- [Work to be completed]: Write the records out again exactly, but without pictures.

[Provided records]

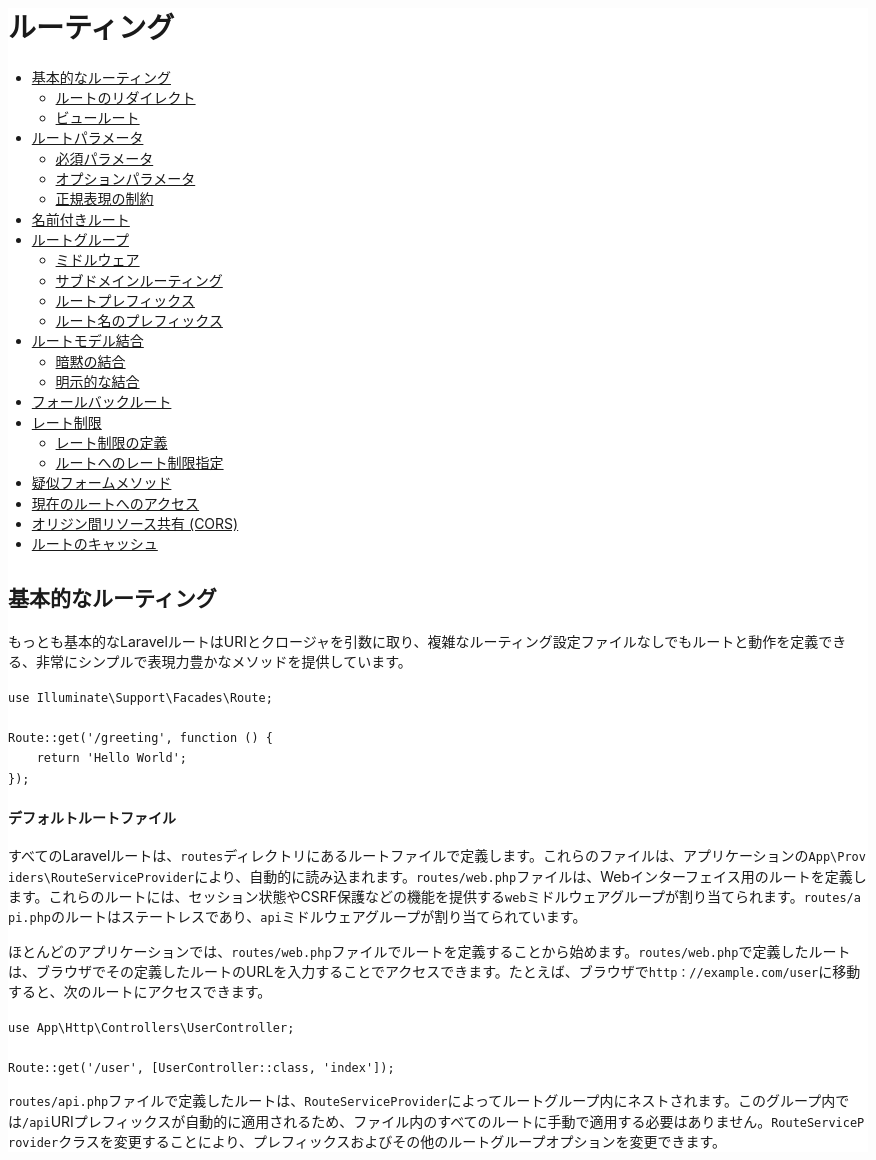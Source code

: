 # ルーティング

- [基本的なルーティング](#basic-routing)
    - [ルートのリダイレクト](#redirect-routes)
    - [ビュールート](#view-routes)
- [ルートパラメータ](#route-parameters)
    - [必須パラメータ](#required-parameters)
    - [オプションパラメータ](#parameters-optional-parameters)
    - [正規表現の制約](#parameters-regular-expression-constraints)
- [名前付きルート](#named-routes)
- [ルートグループ](#route-groups)
    - [ミドルウェア](#route-group-middleware)
    - [サブドメインルーティング](#route-group-subdomain-routing)
    - [ルートプレフィックス](#route-group-prefixes)
    - [ルート名のプレフィックス](#route-group-name-prefixes)
- [ルートモデル結合](#route-model-binding)
    - [暗黙の結合](#implicit-binding)
    - [明示的な結合](#explicit-binding)
- [フォールバックルート](#fallback-routes)
- [レート制限](#rate-limiting)
    - [レート制限の定義](#defining-rate-limiters)
    - [ルートへのレート制限指定](#attaching-rate-limiters-to-routes)
- [疑似フォームメソッド](#form-method-spoofing)
- [現在のルートへのアクセス](#accessing-the-current-route)
- [オリジン間リソース共有 (CORS)](#cors)
- [ルートのキャッシュ](#route-caching)

<a name="basic-routing"></a>
## 基本的なルーティング

もっとも基本的なLaravelルートはURIとクロージャを引数に取り、複雑なルーティング設定ファイルなしでもルートと動作を定義できる、非常にシンプルで表現力豊かなメソッドを提供しています。

    use Illuminate\Support\Facades\Route;

    Route::get('/greeting', function () {
        return 'Hello World';
    });

<a name="the-default-route-files"></a>
#### デフォルトルートファイル

すべてのLaravelルートは、`routes`ディレクトリにあるルートファイルで定義します。これらのファイルは、アプリケーションの`App\Providers\RouteServiceProvider`により、自動的に読み込まれます。`routes/web.php`ファイルは、Webインターフェイス用のルートを定義します。これらのルートには、セッション状態やCSRF保護などの機能を提供する`web`ミドルウェアグループが割り当てられます。`routes/api.php`のルートはステートレスであり、`api`ミドルウェアグループが割り当てられています。

ほとんどのアプリケーションでは、`routes/web.php`ファイルでルートを定義することから始めます。`routes/web.php`で定義したルートは、ブラウザでその定義したルートのURLを入力することでアクセスできます。たとえば、ブラウザで`http：//example.com/user`に移動すると、次のルートにアクセスできます。

    use App\Http\Controllers\UserController;

    Route::get('/user', [UserController::class, 'index']);

`routes/api.php`ファイルで定義したルートは、`RouteServiceProvider`によってルートグループ内にネストされます。このグループ内では`/api`URIプレフィックスが自動的に適用されるため、ファイル内のすべてのルートに手動で適用する必要はありません。`RouteServiceProvider`クラスを変更することにより、プレフィックスおよびその他のルートグループオプションを変更できます。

[/Provided records]

- [Result of the exercise]:
Source code

: # ルーティング

- [基本的なルーティング](#basic-routing)
    - [ルートのリダイレクト](#redirect-routes)
    - [ビュールート](#view-routes)
- [ルートパラメータ](#route-parameters)
    - [必須パラメータ](#required-parameters)
    - [オプションパラメータ](#parameters-optional-parameters)
    - [正規表現の制約](#parameters-regular-expression-constraints)
- [名前付きルート](#named-routes)
- [ルートグループ](#route-groups)
    - [ミドルウェア](#route-group-middleware)
    - [サブドメインルーティング](#route-group-subdomain-routing)
    - [ルートプレフィックス](#route-group-prefixes)
    - [ルート名のプレフィックス](#route-group-name-prefixes)
- [ルートモデル結合](#route-model-binding)
    - [暗黙の結合](#implicit-binding)
    - [明示的な結合](#explicit-binding)
- [フォールバックルート](#fallback-routes)
- [レート制限](#rate-limiting)
    - [レート制限の定義](#defining-rate-limiters)
    - [ルートへのレート制限指定](#attaching-rate-limiters-to-routes)
- [疑似フォームメソッド](#form-method-spoofing)
- [現在のルートへのアクセス](#accessing-the-current-route)
- [オリジン間リソース共有 (CORS)](#cors)
- [ルートのキャッシュ](#route-caching)

<a name="basic-routing"></a>
## 基本的なルーティング

もっとも基本的なLaravelルートはURIとクロージャを引数に取り、複雑なルーティング設定ファイルなしでもルートと動作を定義できる、非常にシンプルで表現力豊かなメソッドを提供しています。

    use Illuminate\Support\Facades\Route;

    Route::get('/greeting', function () {
        return 'Hello World';
    });

<a name="the-default-route-files"></a>
#### デフォルトルートファイル

すべてのLaravelルートは、`routes`ディレクトリにあるルートファイルで定義します。これらのファイルは、アプリケーションの`App\Providers\RouteServiceProvider`により、自動的に読み込まれます。`routes/web.php`ファイルは、Webインターフェイス用のルートを定義します。これらのルートには、セッション状態やCSRF保護などの機能を提供する`web`ミドルウェアグループが割り当てられます。`routes/api.php`のルートはステートレスであり、`api`ミドルウェアグループが割り当てられています。

ほとんどのアプリケーションでは、`routes/web.php`ファイルでルートを定義することから始めます。`routes/web.php`で定義したルートは、ブラウザでその定義したルートのURLを入力することでアクセスできます。たとえば、ブラウザで`http：//example.com/user`に移動すると、次のルートにアクセスできます。

    use App\Http\Controllers\UserController;

    Route::get('/user', [UserController::class, 'index']);

`routes/api.php`ファイルで定義したルートは、`RouteServiceProvider`によってルートグループ内にネストされます。このグループ内では`/api`URIプレフィックスが自動的に適用されるため、ファイル内のすべてのルートに手動で適用する必要はありません。`RouteServiceProvider`クラスを変更することにより、プレフィックスおよびその他のルートグループオプションを変更できます。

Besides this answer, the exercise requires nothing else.